Wives of the leading presidential hopefuls are accomplished in their own right as well as important influences on their husbands’ political careers.
That influence is not as visible as Hillary Rodham Clinton’s was; they saw how a spouse who exercises so much clout in her husband’s political work can polarize people. They are quick to emphasize their devotion to family and husband, in the manner of Laura Bush.
Yet interviews with the wives, some of the candidates and their aides reveal that almost all the spouses act as integral parts of the campaigns.
“I speak up,” said Adele Graham, who reads everything written about her husband, Florida Sen. Bob Graham, and is known to call his office and politely make suggestions. “I tell them how I feel about things, and I think they listen.”
Most of the wives say they have no interest in running for office themselves, though many are well-versed in politics and policy. The headstrong Teresa Heinz, wife of Massachusetts Sen. John Kerry, is the only one who doesn’t completely reject the idea.

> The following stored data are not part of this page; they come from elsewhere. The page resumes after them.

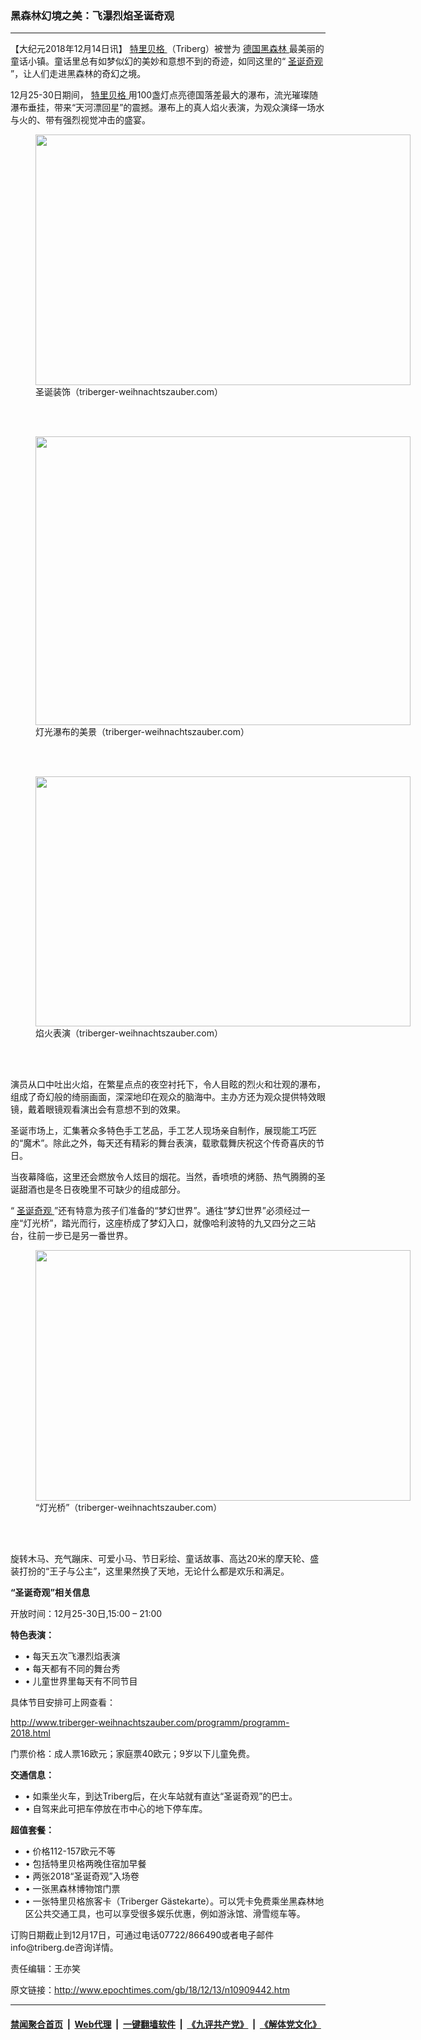 ### 黑森林幻境之美：飞瀑烈焰圣诞奇观
------------------------

<p>
 【大纪元2018年12月14日讯】
 <a href="http://www.epochtimes.com/gb/tag/%E7%89%B9%E9%87%8C%E8%B4%9D%E6%A0%BC.html">
  特里贝格
 </a>
 （Triberg）被誉为
 <a href="http://www.epochtimes.com/gb/tag/%E5%BE%B7%E5%9B%BD%E9%BB%91%E6%A3%AE%E6%9E%97.html">
  德国黑森林
 </a>
 最美丽的童话小镇。童话里总有如梦似幻的美妙和意想不到的奇迹，如同这里的“
 <a href="http://www.epochtimes.com/gb/tag/%E5%9C%A3%E8%AF%9E%E5%A5%87%E8%A7%82.html">
  圣诞奇观
 </a>
 ”，让人们走进黑森林的奇幻之境。
</p>
<p>
 12月25-30日期间，
 <a href="http://www.epochtimes.com/gb/tag/%E7%89%B9%E9%87%8C%E8%B4%9D%E6%A0%BC.html">
  特里贝格
 </a>
 用100盏灯点亮德国落差最大的瀑布，流光璀璨随瀑布垂挂，带来“天河漂回星”的震撼。瀑布上的真人焰火表演，为观众演绎一场水与火的、带有强烈视觉冲击的盛宴。
</p>
<figure class="wp-caption aligncenter" id="attachment_10909477" style="width: 600px">
 <a href="http://i.epochtimes.com/assets/uploads/2018/12/twz12-e1544735014658.jpg">
  <img alt="" class="wp-image-10909477 size-large" height="401" src="http://i.epochtimes.com/assets/uploads/2018/12/twz12-600x401.jpg" width="600"/>
 </a>
 <br/><figcaption class="wp-caption-text">
  圣诞装饰（triberger-weihnachtszauber.com）
 </figcaption><br/>
</figure><br/>
<figure class="wp-caption aligncenter" id="attachment_10909466" style="width: 600px">
 <a href="http://i.epochtimes.com/assets/uploads/2018/12/feuershow2-e1544734379339.jpg">
  <img alt="" class="wp-image-10909466 size-large" height="462" src="http://i.epochtimes.com/assets/uploads/2018/12/feuershow2-600x462.jpg" width="600"/>
 </a>
 <br/><figcaption class="wp-caption-text">
  灯光瀑布的美景（triberger-weihnachtszauber.com）
 </figcaption><br/>
</figure><br/>
<figure class="wp-caption aligncenter" id="attachment_10909492" style="width: 600px">
 <a href="http://i.epochtimes.com/assets/uploads/2018/12/MG_0482-e1544736255740.jpg">
  <img alt="" class="size-large wp-image-10909492" height="400" src="http://i.epochtimes.com/assets/uploads/2018/12/MG_0482-600x400.jpg" width="600"/>
 </a>
 <br/><figcaption class="wp-caption-text">
  焰火表演（triberger-weihnachtszauber.com）
 </figcaption><br/>
</figure><br/>
<p>
 演员从口中吐出火焰，在繁星点点的夜空衬托下，令人目眩的烈火和壮观的瀑布，组成了奇幻般的绮丽画面，深深地印在观众的脑海中。主办方还为观众提供特效眼镜，戴着眼镜观看演出会有意想不到的效果。
</p>
<p>
 圣诞市场上，汇集著众多特色手工艺品，手工艺人现场亲自制作，展现能工巧匠的“魔术”。除此之外，每天还有精彩的舞台表演，载歌载舞庆祝这个传奇喜庆的节日。
</p>
<p>
 当夜幕降临，这里还会燃放令人炫目的烟花。当然，香喷喷的烤肠、热气腾腾的圣诞甜酒也是冬日夜晚里不可缺少的组成部分。
</p>
<p>
 “
 <a href="http://www.epochtimes.com/gb/tag/%E5%9C%A3%E8%AF%9E%E5%A5%87%E8%A7%82.html">
  圣诞奇观
 </a>
 ”还有特意为孩子们准备的“梦幻世界”。通往“梦幻世界”必须经过一座“灯光桥”，踏光而行，这座桥成了梦幻入口，就像哈利波特的九又四分之三站台，往前一步已是另一番世界。
</p>
<figure class="wp-caption aligncenter" id="attachment_10909487" style="width: 600px">
 <a href="http://i.epochtimes.com/assets/uploads/2018/12/twz10-e1544735608775.jpg">
  <img alt="" class="size-large wp-image-10909487" height="401" src="http://i.epochtimes.com/assets/uploads/2018/12/twz10-600x401.jpg" width="600"/>
 </a>
 <br/><figcaption class="wp-caption-text">
  “灯光桥”（triberger-weihnachtszauber.com）
 </figcaption><br/>
</figure><br/>
<p>
 旋转木马、充气蹦床、可爱小马、节日彩绘、童话故事、高达20米的摩天轮、盛装打扮的“王子与公主”，这里果然换了天地，无论什么都是欢乐和满足。
</p>
<p>
 <strong>
  “圣诞奇观”相关信息
 </strong>
</p>
<p>
 开放时间：12月25-30日,15:00 – 21:00
</p>
<p>
 <strong>
  特色表演：
 </strong>
</p>
<ul>
 <li>
  • 每天五次飞瀑烈焰表演
 </li>
 <li>
  • 每天都有不同的舞台秀
 </li>
 <li>
  • 儿童世界里每天有不同节目
 </li>
</ul>
<p>
 具体节目安排可上网查看：
</p>
<p>
 <a href="http://www.triberger-weihnachtszauber.com/programm/programm-2018.html">
  http://www.triberger-weihnachtszauber.com/programm/programm-2018.html
 </a>
</p>
<p>
 门票价格：成人票16欧元；家庭票40欧元；9岁以下儿童免费。
</p>
<p>
 <strong>
  交通信息：
 </strong>
</p>
<ul>
 <li>
  • 如乘坐火车，到达Triberg后，在火车站就有直达“圣诞奇观”的巴士。
 </li>
 <li>
  • 自驾来此可把车停放在市中心的地下停车库。
 </li>
</ul>
<p>
 <strong>
  超值套餐：
 </strong>
</p>
<ul>
 <li>
  • 价格112-157欧元不等
 </li>
 <li>
  • 包括特里贝格两晚住宿加早餐
 </li>
 <li>
  • 两张2018“圣诞奇观”入场卷
 </li>
 <li>
  • 一张黑森林博物馆门票
 </li>
 <li>
  • 一张特里贝格旅客卡（Triberger Gästekarte）。可以凭卡免费乘坐黑森林地区公共交通工具，也可以享受很多娱乐优惠，例如游泳馆、滑雪缆车等。
 </li>
</ul>
<p>
 订购日期截止到12月17日，可通过电话07722/866490或者电子邮件info@triberg.de咨询详情。
</p>
<p>
 责任编辑：王亦笑
</p>

原文链接：http://www.epochtimes.com/gb/18/12/13/n10909442.htm


------------------------
#### [禁闻聚合首页](https://github.com/gfw-breaker/banned-news/blob/master/README.md) &nbsp;|&nbsp; [Web代理](https://github.com/gfw-breaker/open-proxy/blob/master/README.md) &nbsp;|&nbsp; [一键翻墙软件](https://github.com/gfw-breaker/nogfw/blob/master/README.md) &nbsp;|&nbsp; [《九评共产党》](https://github.com/gfw-breaker/9ping.md/blob/master/README.md#九评之一评共产党是什么) &nbsp;|&nbsp; [《解体党文化》](https://github.com/gfw-breaker/jtdwh.md/blob/master/README.md#绪论)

“If I live to 100, maybe,” she said. “Who knows? I might be one of those wacky old ladies who wakes up one day and decides she’s really going to change the world.”
Mrs. Heinz, who along with former Vermont Gov. Howard Dean’s wife, Judy Steinberg, does not use her husband’s last name outside politics, has a long record of advocating for the environment, health care, human rights and women’s equality. She donates money to the causes as the head of the $1.2 billion Heinz Foundation endowment, a job she inherited when her first husband, Republican Sen. John Heinz of Pennsylvania, died in a plane crash.
Most of the wives travel the country speaking on their husbands’ behalf, acting as unpaid advisers and revealing the personal side of the politician. They don’t have professional staff’s experience of working for several candidates, but their husbands often turn to them for a frank, fresh perspective.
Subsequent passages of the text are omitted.